(Work instruction):
Quote the listing below in its entirety.

-- Stored data follows --

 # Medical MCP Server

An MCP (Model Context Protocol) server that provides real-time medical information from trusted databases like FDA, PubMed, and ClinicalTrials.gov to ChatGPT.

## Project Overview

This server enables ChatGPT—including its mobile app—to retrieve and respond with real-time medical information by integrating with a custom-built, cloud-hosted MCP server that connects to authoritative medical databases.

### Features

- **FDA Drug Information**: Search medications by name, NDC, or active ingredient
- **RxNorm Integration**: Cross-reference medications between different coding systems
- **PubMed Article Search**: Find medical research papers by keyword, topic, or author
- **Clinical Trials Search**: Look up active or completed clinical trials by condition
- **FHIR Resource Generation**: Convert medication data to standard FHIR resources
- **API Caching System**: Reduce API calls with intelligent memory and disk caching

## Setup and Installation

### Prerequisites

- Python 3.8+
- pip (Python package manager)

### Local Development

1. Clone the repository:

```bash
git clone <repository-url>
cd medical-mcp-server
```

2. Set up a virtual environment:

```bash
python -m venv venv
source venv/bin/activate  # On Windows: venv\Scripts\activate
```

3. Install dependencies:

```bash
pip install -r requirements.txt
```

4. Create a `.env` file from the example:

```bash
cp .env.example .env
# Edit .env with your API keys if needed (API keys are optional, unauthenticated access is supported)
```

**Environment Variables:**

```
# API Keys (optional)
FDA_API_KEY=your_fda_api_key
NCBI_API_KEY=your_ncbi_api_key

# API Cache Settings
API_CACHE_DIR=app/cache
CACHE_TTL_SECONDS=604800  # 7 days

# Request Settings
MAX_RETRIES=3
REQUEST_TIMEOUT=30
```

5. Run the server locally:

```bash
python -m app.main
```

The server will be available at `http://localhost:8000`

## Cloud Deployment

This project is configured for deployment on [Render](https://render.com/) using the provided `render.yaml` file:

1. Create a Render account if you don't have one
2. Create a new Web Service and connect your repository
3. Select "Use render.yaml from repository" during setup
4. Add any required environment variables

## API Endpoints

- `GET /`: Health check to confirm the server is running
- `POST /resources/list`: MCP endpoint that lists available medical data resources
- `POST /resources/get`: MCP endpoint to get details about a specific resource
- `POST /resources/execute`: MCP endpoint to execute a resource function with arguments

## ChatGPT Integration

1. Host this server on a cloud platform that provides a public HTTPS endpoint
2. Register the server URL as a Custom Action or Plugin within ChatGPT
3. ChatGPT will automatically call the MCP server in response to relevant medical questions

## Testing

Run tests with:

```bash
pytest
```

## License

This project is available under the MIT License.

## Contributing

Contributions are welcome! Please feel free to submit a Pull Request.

-- Stored data concluded --

(Result of the exercise):
 # Medical MCP Server

An MCP (Model Context Protocol) server that provides real-time medical information from trusted databases like FDA, PubMed, and ClinicalTrials.gov to ChatGPT.

## Project Overview

This server enables ChatGPT—including its mobile app—to retrieve and respond with real-time medical information by integrating with a custom-built, cloud-hosted MCP server that connects to authoritative medical databases.

### Features

- **FDA Drug Information**: Search medications by name, NDC, or active ingredient
- **RxNorm Integration**: Cross-reference medications between different coding systems
- **PubMed Article Search**: Find medical research papers by keyword, topic, or author
- **Clinical Trials Search**: Look up active or completed clinical trials by condition
- **FHIR Resource Generation**: Convert medication data to standard FHIR resources
- **API Caching System**: Reduce API calls with intelligent memory and disk caching

## Setup and Installation

### Prerequisites

- Python 3.8+
- pip (Python package manager)

### Local Development

1. Clone the repository:

```bash
git clone <repository-url>
cd medical-mcp-server
```

2. Set up a virtual environment:

```bash
python -m venv venv
source venv/bin/activate  # On Windows: venv\Scripts\activate
```

3. Install dependencies:

```bash
pip install -r requirements.txt
```

4. Create a `.env` file from the example:

```bash
cp .env.example .env
# Edit .env with your API keys if needed (API keys are optional, unauthenticated access is supported)
```

**Environment Variables:**

```
# API Keys (optional)
FDA_API_KEY=your_fda_api_key
NCBI_API_KEY=your_ncbi_api_key

# API Cache Settings
API_CACHE_DIR=app/cache
CACHE_TTL_SECONDS=604800  # 7 days

# Request Settings
MAX_RETRIES=3
REQUEST_TIMEOUT=30
```

5. Run the server locally:

```bash
python -m app.main
```

The server will be available at `http://localhost:8000`

## Cloud Deployment

This project is configured for deployment on [Render](https://render.com/) using the provided `render.yaml` file:

1. Create a Render account if you don't have one
2. Create a new Web Service and connect your repository
3. Select "Use render.yaml from repository" during setup
4. Add any required environment variables

## API Endpoints

- `GET /`: Health check to confirm the server is running
- `POST /resources/list`: MCP endpoint that lists available medical data resources
- `POST /resources/get`: MCP endpoint to get details about a specific resource
- `POST /resources/execute`: MCP endpoint to execute a resource function with arguments

## ChatGPT Integration

1. Host this server on a cloud platform that provides a public HTTPS endpoint
2. Register the server URL as a Custom Action or Plugin within ChatGPT
3. ChatGPT will automatically call the MCP server in response to relevant medical questions

## Testing

Run tests with:

```bash
pytest
```

## License

This project is available under the MIT License.

## Contributing

Contributions are welcome! Please feel free to submit a Pull Request.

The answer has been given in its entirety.